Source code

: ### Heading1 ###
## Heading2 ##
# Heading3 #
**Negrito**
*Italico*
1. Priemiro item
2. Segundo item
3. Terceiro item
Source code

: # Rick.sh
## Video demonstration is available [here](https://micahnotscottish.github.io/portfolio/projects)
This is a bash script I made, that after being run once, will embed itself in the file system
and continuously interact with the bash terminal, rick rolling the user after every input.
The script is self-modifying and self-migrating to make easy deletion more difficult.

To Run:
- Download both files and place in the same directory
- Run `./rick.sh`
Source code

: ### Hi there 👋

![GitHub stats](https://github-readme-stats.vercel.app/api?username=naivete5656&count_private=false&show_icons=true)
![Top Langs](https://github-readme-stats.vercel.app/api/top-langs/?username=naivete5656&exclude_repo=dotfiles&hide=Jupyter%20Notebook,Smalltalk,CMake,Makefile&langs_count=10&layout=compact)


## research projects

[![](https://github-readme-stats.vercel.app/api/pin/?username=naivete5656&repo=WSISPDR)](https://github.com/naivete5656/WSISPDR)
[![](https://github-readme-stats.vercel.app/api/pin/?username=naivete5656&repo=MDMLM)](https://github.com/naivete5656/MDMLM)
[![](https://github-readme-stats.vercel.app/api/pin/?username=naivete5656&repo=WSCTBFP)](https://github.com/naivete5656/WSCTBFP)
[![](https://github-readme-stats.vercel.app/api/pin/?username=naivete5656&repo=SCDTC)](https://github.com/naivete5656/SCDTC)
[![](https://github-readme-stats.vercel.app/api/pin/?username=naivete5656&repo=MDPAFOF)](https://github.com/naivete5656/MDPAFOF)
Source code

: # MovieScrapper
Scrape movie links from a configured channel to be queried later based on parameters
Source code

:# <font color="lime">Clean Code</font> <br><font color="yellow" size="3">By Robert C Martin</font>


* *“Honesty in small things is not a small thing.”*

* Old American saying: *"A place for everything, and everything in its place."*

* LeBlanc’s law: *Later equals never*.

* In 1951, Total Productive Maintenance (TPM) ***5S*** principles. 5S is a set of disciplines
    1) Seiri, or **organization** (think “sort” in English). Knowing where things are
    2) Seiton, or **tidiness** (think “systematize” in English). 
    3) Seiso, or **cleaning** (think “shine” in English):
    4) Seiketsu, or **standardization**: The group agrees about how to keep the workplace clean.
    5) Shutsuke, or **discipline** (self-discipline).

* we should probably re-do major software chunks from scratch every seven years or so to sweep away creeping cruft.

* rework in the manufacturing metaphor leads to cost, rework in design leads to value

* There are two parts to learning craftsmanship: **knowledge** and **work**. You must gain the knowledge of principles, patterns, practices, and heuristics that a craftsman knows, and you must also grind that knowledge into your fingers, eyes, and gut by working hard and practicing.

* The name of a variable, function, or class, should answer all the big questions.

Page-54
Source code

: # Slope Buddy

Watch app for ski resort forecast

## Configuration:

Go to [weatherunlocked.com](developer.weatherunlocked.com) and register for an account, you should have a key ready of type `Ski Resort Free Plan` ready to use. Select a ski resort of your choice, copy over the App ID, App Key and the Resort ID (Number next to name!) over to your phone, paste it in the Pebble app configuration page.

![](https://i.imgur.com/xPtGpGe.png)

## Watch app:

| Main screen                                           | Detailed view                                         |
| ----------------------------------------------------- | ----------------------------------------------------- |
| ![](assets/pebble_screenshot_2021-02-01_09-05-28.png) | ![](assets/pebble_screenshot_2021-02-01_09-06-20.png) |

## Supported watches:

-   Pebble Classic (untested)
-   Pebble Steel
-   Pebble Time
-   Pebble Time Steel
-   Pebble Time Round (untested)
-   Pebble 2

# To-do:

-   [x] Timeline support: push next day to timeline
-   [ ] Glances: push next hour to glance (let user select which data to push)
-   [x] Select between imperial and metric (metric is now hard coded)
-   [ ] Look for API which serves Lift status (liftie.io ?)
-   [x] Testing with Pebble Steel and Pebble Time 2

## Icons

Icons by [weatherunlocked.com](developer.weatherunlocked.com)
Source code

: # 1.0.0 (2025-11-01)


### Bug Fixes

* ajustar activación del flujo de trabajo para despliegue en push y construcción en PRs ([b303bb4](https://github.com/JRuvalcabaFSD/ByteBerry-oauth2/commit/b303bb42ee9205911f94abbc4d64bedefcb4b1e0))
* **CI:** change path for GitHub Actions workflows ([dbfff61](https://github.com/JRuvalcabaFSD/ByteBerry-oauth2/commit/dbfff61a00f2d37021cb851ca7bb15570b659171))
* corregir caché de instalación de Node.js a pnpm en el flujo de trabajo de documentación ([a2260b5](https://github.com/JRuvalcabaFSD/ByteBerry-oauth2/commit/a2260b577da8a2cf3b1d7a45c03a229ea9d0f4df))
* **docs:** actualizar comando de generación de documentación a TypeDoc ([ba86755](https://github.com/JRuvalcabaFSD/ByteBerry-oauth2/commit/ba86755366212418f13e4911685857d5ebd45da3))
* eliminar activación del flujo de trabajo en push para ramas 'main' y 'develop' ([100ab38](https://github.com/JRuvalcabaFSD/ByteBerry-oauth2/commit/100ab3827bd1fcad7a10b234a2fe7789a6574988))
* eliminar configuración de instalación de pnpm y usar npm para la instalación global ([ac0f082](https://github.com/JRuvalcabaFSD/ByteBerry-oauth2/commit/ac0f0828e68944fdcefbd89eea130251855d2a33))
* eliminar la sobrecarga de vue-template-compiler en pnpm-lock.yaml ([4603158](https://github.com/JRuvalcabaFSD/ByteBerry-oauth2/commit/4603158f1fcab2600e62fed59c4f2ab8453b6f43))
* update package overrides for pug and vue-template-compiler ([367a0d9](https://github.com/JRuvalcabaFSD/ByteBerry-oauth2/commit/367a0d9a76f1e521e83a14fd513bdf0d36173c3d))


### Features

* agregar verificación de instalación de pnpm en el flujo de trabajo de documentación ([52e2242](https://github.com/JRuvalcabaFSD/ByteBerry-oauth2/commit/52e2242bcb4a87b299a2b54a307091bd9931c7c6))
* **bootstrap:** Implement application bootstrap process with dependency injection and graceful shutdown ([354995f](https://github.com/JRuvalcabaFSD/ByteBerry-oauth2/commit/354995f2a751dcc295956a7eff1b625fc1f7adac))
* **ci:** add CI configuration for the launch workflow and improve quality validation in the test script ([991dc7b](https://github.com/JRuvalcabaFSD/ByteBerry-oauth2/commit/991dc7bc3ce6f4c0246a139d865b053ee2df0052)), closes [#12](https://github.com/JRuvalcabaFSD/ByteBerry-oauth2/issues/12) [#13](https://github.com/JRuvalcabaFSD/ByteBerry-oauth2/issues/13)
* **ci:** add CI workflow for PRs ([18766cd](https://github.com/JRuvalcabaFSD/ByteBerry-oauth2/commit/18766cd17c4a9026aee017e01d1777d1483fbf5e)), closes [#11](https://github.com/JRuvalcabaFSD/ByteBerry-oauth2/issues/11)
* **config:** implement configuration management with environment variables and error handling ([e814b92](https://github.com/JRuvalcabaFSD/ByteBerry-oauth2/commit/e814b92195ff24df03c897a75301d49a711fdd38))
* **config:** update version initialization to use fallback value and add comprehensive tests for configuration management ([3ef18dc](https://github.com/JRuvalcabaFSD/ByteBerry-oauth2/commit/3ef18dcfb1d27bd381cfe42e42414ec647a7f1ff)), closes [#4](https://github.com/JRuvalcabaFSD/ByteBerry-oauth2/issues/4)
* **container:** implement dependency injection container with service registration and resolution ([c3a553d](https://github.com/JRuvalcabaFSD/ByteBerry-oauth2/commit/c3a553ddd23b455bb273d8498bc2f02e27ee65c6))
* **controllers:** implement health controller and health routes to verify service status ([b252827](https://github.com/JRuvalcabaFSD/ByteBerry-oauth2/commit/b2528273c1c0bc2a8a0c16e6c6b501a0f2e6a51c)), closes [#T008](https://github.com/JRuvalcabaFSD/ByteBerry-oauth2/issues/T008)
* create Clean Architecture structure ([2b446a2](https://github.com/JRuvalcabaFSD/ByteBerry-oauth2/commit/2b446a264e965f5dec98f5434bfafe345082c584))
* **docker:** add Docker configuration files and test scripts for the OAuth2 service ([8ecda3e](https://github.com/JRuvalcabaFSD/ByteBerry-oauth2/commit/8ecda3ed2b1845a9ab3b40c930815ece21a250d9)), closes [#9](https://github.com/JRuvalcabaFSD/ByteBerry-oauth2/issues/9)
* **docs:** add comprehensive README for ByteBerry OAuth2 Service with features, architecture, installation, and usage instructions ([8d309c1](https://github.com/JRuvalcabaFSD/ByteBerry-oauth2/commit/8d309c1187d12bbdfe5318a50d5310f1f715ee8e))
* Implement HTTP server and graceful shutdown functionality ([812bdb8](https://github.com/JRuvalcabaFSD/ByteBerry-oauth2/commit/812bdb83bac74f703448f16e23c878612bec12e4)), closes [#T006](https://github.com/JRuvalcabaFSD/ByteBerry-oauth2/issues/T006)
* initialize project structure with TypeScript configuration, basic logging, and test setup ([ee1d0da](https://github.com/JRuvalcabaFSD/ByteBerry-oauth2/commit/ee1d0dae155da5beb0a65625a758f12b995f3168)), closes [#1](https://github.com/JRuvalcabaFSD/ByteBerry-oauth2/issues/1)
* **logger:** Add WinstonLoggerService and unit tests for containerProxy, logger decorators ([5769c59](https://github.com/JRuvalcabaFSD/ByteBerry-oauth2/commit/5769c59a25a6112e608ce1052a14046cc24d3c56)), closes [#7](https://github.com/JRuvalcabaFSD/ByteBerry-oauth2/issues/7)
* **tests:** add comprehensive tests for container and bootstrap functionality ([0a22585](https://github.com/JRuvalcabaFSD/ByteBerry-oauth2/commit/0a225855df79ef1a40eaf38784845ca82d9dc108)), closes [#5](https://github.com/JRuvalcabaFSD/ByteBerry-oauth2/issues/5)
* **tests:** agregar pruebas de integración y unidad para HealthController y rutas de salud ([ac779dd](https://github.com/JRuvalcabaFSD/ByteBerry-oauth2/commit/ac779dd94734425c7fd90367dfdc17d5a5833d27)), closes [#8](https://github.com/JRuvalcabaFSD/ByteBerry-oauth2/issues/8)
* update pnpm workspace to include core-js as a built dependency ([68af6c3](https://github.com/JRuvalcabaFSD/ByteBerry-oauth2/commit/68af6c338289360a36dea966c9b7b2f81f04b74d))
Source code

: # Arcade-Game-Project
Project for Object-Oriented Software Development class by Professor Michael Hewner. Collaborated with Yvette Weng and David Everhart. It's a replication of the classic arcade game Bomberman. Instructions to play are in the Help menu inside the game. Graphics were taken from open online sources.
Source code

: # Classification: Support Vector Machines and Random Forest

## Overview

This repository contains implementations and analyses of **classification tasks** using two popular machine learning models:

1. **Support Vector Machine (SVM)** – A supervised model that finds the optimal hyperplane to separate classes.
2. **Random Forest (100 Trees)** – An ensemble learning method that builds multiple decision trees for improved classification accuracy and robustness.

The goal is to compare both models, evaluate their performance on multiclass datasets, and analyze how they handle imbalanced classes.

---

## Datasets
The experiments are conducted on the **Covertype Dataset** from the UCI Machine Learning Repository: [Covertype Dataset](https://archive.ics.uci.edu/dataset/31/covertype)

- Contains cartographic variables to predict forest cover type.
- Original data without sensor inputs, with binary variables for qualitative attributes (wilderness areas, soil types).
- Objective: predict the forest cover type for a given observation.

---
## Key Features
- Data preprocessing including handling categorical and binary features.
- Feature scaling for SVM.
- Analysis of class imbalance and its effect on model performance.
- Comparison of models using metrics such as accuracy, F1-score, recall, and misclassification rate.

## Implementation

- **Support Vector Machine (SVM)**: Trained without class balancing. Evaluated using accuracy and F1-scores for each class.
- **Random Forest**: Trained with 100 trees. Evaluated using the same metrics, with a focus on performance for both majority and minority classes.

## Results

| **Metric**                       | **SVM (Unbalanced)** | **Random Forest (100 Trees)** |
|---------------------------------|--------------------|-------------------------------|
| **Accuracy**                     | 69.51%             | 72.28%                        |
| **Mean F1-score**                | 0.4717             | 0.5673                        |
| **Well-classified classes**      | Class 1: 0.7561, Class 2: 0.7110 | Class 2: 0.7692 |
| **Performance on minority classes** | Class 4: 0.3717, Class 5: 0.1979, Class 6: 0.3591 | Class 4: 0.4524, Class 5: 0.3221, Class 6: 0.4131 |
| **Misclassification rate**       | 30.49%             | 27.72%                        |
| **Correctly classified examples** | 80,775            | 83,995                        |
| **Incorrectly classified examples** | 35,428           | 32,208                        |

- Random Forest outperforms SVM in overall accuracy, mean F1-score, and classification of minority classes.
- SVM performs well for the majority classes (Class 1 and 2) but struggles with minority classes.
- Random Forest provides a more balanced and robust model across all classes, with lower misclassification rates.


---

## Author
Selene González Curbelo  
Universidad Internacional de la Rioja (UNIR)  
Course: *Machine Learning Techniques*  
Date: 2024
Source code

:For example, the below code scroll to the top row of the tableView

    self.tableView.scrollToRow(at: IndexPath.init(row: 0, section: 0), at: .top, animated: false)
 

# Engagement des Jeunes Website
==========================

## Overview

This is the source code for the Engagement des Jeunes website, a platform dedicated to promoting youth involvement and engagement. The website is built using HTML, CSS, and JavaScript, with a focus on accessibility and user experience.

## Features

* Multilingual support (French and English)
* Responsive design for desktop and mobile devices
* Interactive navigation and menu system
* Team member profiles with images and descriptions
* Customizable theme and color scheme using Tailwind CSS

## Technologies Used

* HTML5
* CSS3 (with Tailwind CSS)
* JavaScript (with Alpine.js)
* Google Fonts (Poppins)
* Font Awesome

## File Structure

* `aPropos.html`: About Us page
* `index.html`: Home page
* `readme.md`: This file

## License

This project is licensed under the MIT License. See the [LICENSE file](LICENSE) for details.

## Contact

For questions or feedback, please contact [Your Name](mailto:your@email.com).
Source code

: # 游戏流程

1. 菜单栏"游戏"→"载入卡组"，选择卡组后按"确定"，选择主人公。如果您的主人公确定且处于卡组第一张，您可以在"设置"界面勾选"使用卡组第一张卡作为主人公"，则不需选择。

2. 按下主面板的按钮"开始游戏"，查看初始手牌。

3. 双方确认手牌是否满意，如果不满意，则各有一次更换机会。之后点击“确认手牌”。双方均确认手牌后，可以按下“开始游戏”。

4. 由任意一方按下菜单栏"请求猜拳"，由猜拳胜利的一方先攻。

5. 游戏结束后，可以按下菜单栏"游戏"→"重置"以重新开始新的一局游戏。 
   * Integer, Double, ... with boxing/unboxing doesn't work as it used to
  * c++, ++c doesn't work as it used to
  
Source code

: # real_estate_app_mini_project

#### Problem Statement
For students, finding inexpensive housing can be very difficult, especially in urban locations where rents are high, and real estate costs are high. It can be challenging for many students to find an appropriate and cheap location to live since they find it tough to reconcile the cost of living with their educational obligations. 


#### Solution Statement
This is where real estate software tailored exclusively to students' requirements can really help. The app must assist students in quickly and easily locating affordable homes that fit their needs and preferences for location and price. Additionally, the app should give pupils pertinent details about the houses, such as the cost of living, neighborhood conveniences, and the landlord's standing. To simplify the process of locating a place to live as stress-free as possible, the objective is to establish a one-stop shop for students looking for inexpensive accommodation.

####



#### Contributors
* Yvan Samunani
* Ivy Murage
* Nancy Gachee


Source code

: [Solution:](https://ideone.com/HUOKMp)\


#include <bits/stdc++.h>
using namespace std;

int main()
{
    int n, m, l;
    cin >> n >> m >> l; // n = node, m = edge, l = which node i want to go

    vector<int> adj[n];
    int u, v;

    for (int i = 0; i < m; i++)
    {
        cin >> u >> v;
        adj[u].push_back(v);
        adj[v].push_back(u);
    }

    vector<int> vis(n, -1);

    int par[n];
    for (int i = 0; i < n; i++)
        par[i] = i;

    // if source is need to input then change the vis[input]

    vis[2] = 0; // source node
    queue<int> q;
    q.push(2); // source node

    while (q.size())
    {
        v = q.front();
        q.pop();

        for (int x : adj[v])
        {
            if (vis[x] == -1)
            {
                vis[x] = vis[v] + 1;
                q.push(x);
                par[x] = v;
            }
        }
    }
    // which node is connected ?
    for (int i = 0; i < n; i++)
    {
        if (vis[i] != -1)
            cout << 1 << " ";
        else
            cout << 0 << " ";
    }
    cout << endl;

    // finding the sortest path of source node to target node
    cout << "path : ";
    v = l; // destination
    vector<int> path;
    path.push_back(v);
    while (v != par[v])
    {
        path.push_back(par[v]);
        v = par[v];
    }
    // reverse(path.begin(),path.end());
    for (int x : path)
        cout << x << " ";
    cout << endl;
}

__Problem statement__
From the entries above, extract only the lines running from the one containing "leads to value" through the one containing "data to push)", inclusive.

__Task result__
* rework in the manufacturing metaphor leads to cost, rework in design leads to value

* There are two parts to learning craftsmanship: **knowledge** and **work**. You must gain the knowledge of principles, patterns, practices, and heuristics that a craftsman knows, and you must also grind that knowledge into your fingers, eyes, and gut by working hard and practicing.

* The name of a variable, function, or class, should answer all the big questions.

Page-54
Source code

: # Slope Buddy

Watch app for ski resort forecast

## Configuration:

Go to [weatherunlocked.com](developer.weatherunlocked.com) and register for an account, you should have a key ready of type `Ski Resort Free Plan` ready to use. Select a ski resort of your choice, copy over the App ID, App Key and the Resort ID (Number next to name!) over to your phone, paste it in the Pebble app configuration page.

![](https://i.imgur.com/xPtGpGe.png)

## Watch app:

| Main screen                                           | Detailed view                                         |
| ----------------------------------------------------- | ----------------------------------------------------- |
| ![](assets/pebble_screenshot_2021-02-01_09-05-28.png) | ![](assets/pebble_screenshot_2021-02-01_09-06-20.png) |

## Supported watches:

-   Pebble Classic (untested)
-   Pebble Steel
-   Pebble Time
-   Pebble Time Steel
-   Pebble Time Round (untested)
-   Pebble 2

# To-do:

-   [x] Timeline support: push next day to timeline
-   [ ] Glances: push next hour to glance (let user select which data to push)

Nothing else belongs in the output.